The bumps have come and gone and the labor market
is where it was before the hurricane season, continuing to grow and
continuing to absorb what remains of the labor pool. Yet demand for
labor isn't one of the week's surprises unlike continuing weakness in
wages and an unexpected jump in the nation's trade deficit. But as far
as the general outlook goes, economic strength is definitely the call
going into the holiday shopping season.
The economy
Overheating
may not be the description of the labor market but heating up
definitely is. Nonfarm payrolls rose a stronger-than-expected 228,000
in November following a 244,000 rise in October which together more
than reverse September's hurricane-depressed 38,000 increase.

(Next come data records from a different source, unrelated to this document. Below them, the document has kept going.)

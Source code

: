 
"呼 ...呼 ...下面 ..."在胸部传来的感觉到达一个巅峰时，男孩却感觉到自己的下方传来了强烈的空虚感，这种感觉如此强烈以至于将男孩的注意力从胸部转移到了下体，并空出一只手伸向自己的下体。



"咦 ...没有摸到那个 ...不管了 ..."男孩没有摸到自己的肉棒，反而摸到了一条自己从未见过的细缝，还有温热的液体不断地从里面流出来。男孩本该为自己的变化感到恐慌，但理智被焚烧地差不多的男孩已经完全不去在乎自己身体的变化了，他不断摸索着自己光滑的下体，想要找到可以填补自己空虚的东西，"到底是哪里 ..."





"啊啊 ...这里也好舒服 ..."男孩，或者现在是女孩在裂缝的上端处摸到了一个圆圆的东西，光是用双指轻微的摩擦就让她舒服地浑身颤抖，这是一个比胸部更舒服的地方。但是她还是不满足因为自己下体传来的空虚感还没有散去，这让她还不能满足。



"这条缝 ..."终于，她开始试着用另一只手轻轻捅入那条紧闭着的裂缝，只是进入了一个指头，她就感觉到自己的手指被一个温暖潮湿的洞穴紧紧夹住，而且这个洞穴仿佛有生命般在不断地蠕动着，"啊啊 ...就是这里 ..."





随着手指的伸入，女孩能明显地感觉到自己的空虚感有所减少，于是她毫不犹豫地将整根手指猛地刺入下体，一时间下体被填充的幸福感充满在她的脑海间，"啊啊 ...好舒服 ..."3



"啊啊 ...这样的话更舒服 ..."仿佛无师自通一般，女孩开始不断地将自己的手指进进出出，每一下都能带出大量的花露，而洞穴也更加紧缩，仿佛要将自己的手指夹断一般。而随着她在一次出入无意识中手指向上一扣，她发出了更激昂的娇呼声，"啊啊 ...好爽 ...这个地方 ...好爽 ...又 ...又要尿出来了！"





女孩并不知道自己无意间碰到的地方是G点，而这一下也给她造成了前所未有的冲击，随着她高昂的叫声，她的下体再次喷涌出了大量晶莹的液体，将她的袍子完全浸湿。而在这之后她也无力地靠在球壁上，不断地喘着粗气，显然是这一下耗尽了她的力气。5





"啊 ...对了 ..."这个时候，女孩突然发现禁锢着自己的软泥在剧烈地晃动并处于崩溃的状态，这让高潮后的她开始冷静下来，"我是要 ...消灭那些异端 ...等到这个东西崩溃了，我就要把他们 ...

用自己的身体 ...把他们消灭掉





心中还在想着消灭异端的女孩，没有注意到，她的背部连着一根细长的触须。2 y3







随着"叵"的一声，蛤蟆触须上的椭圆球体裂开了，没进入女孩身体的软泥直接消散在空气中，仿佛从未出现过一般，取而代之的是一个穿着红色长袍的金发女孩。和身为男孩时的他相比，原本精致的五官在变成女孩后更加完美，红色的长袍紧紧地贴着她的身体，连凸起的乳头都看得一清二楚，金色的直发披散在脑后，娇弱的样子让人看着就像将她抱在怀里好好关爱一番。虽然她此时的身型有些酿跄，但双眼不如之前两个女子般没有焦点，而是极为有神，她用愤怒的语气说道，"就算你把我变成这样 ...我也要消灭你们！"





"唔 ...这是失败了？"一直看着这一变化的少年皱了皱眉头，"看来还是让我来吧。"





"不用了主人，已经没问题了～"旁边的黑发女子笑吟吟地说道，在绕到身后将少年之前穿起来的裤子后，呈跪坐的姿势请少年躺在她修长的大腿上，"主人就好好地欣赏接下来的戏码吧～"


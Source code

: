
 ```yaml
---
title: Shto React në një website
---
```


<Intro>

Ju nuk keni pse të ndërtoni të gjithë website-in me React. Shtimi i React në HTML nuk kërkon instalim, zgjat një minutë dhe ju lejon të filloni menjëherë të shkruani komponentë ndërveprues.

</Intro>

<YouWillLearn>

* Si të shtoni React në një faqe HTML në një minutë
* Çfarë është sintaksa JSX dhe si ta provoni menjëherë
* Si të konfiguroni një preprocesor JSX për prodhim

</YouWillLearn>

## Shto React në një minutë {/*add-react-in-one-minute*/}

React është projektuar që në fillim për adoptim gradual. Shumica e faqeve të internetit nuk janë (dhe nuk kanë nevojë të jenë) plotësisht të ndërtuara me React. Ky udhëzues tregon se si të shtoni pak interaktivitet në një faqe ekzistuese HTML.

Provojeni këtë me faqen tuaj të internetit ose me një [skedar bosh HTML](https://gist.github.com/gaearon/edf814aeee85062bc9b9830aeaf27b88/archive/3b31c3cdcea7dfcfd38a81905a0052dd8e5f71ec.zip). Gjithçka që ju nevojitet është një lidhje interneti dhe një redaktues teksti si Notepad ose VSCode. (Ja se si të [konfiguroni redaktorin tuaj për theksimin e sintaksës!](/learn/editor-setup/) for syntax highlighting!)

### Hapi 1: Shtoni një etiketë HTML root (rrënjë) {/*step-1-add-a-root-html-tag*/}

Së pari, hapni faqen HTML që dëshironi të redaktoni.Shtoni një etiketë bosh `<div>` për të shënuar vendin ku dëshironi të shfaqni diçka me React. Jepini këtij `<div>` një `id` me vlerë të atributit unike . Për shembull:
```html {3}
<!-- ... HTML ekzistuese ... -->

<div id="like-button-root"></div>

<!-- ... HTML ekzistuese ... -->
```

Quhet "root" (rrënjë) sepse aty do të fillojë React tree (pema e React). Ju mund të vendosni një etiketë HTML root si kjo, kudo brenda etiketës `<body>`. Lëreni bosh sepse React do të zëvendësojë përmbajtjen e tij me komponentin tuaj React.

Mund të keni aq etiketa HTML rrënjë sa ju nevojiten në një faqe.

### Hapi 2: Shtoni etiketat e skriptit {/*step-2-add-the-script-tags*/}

November's payrolls are led by outsized gains for manufacturing at
31,000, construction at 24,000, and professional services at 46,000.
The latter gain is of special note and suggests that employers,
struggling to put staff in place to meet demand, are turning to outside
help including temporary help which rose a very strong 18,000 for a
second straight month. These payroll gains are significant and fully
support expectations for a strong fourth-quarter showing for the
economy.
But
the critical question for the economy is when, perhaps more than
whether, this employment growth will soak up what's left of the nation's
available labor supply and trigger a jolt higher for wage inflation.
The number of unemployed at 6.610 million against total employment of
160.5 million makes for a 17-year low unemployment rate of 4.1 percent.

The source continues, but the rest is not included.